For functions, the import libraries fortunately contain 
trampolines (with the original function names). When calling some 
`foo` function exported by another binary, you can link that 
binary's associated import library, which provides a `foo` 
trampoline, which (presumably) loads `__imp_foo` and jumps to 
that address. So calling/accessing some function in another 
binary doesn't *require* any extra handling from the compiler.

Note that the function addresses will diverge across binaries (as 
`&foo` might be a trampoline specific to the current binary), 
unlike on Posix. [For LDC, I've had to adapt a single druntime 
unittest, where the function identity/address mattered.] And 
well, you're going through a trampoline instead of calling the 
function directly, so this might come with a tiny performance 
penalty.



Data symbols on the other hand are a problem - trampolines aren't 
an option because the indirection needs to be loaded at runtime 
(so we need to *run* code for that, can't just access some 
`__imp_foo` directly). In essence, the compiler needs to know in 
advance if a data symbol will be imported from some other binary, 
and then replace `foo` by `*__imp_foo`. That's pretty simple in 
function bodies.

[References to such dllimported data symbols in static data 
initializers on the other hand are a pain. E.g., if an object 
file defines a TypeInfo for some struct defined in another DLL, 
and that `TypeInfo.initializer.ptr` needing to be set to the 
dllimported init symbol. LDC keeps track of such references per 
object-file and emits a CRT constructor which performs the 
required 'relocations' manually, at runtime.]

Note that there's no support for exporting/importing **TLS** 
symbols at all (in C++ neither). Again, something that just works 
on Posix. [IIRC, I've only had to adapt a single TLS variable in 
druntime for now though, using a function returning a ref 
instead.]

Compared to C++, the situation is trickier for D, as we have a 
bunch of implicit data symbols, like ModuleInfos, init symbols 
and way more commonly used (and complicated!) TypeInfos.

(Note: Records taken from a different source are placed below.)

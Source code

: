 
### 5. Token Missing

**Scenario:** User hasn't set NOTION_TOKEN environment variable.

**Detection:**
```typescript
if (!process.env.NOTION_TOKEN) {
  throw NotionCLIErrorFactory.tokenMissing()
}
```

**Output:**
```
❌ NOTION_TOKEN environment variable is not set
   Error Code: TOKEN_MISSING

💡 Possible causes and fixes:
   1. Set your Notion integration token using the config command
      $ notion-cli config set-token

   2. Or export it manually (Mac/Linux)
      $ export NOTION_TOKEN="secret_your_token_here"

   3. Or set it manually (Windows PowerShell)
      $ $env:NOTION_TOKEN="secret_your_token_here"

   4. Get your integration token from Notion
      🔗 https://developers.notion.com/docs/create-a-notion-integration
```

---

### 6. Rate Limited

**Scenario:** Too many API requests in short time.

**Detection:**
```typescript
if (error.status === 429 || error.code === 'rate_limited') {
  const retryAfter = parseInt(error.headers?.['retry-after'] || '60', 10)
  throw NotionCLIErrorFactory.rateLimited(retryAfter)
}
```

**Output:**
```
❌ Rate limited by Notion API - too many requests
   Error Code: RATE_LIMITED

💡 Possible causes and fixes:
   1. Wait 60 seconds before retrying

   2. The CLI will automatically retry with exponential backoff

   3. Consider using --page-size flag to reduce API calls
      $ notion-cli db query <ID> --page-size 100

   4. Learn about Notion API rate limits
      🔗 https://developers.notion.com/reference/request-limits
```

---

`-dllimport={none,all,defaultLibsOnly}`

The main problem on Windows is that the compiler needs to know in 
advance if a data symbol will be imported from some other binary. 
While you could provide the compiler with a fine-grained list of 
modules/packages that are to be treated as external (ending up in 
another binary), I've decided to go with a simpler scheme for 
LDC, focusing on 2 use cases:

1. Building every library as its own shared library. For a dub 
project, this would be building every direct and indirect 
dependency as its own separate shared library (not really 
feasible with dub today). Similar to a Linux distro package 
manager with a central set of shared libraries.
    - This is what LDC defaults to with `-shared`, for symmetry 
with Posix.
    - Similar to how it just works on Posix: export everything 
(`-fvisibility=public`), and import all (`extern(D)`) data 
symbols that aren't defined in a compiled root module 
(`-dllimport=all`). No need for a carefully manually crafted 
`export` library interface. This works best if compiling each 
library with a single compiler invocation (all modules contained 
in the shared library), but isn't a requirement [then potentially 
dllimporting data symbols exported in separately compiled object 
files, with a linker warning 'importing locally defined symbol' - 
probably a slight performance penalty].
    - And also similar to Posix, there's a single state per 
library, because each library is present only once in the whole 
process (no duplicate static libraries with their own separate 
states).
    - With many smaller DLLs, the 64K symbols-limit should be 
manageable.
2. A process consisting of few larger shared libraries, each with 
few selective/explicit `export`s only (`-fvisibility=hidden`), 
but automatically importing all data symbols from druntime and 
Phobos (`-dllimport=defaultLibsOnly` - basically treating a 
module as binary-external if starting with `std.`, `core.` or 
`ldc.`).
    - When linking a static library into such a binary, it must 
have been compiled with matching visibility options 
(`-fvisibility=hidden -dllimport=defaultLibsOnly`). Somewhat 
similar to how you have to compile C(++) code ending up in a 
shared Posix library with `-fPIC`.

This makes it possible to use shared libraries on Windows quite 
painlessly, all controlled by the `-fvisibility` and `-dllimport` 
compile options, and optionally the D `export` visibility + 
` hidden` UDA.

What isn't supported is, for example, a dub project where some 
deps are built as shared library (without selective/explicit 
`export`s), and others as static libraries. Say, only using the 
`concurrency` dub dependency as a shared library exporting 
everything (to have a single process-global state for that 
library on Windows too), and linking everything else statically. 
That would require more fine-grained control over binary-external 
modules, with an according combinatorial explosion (something 
like `-dllimport=std.*,core.*,ldc.*,concurrency.*`).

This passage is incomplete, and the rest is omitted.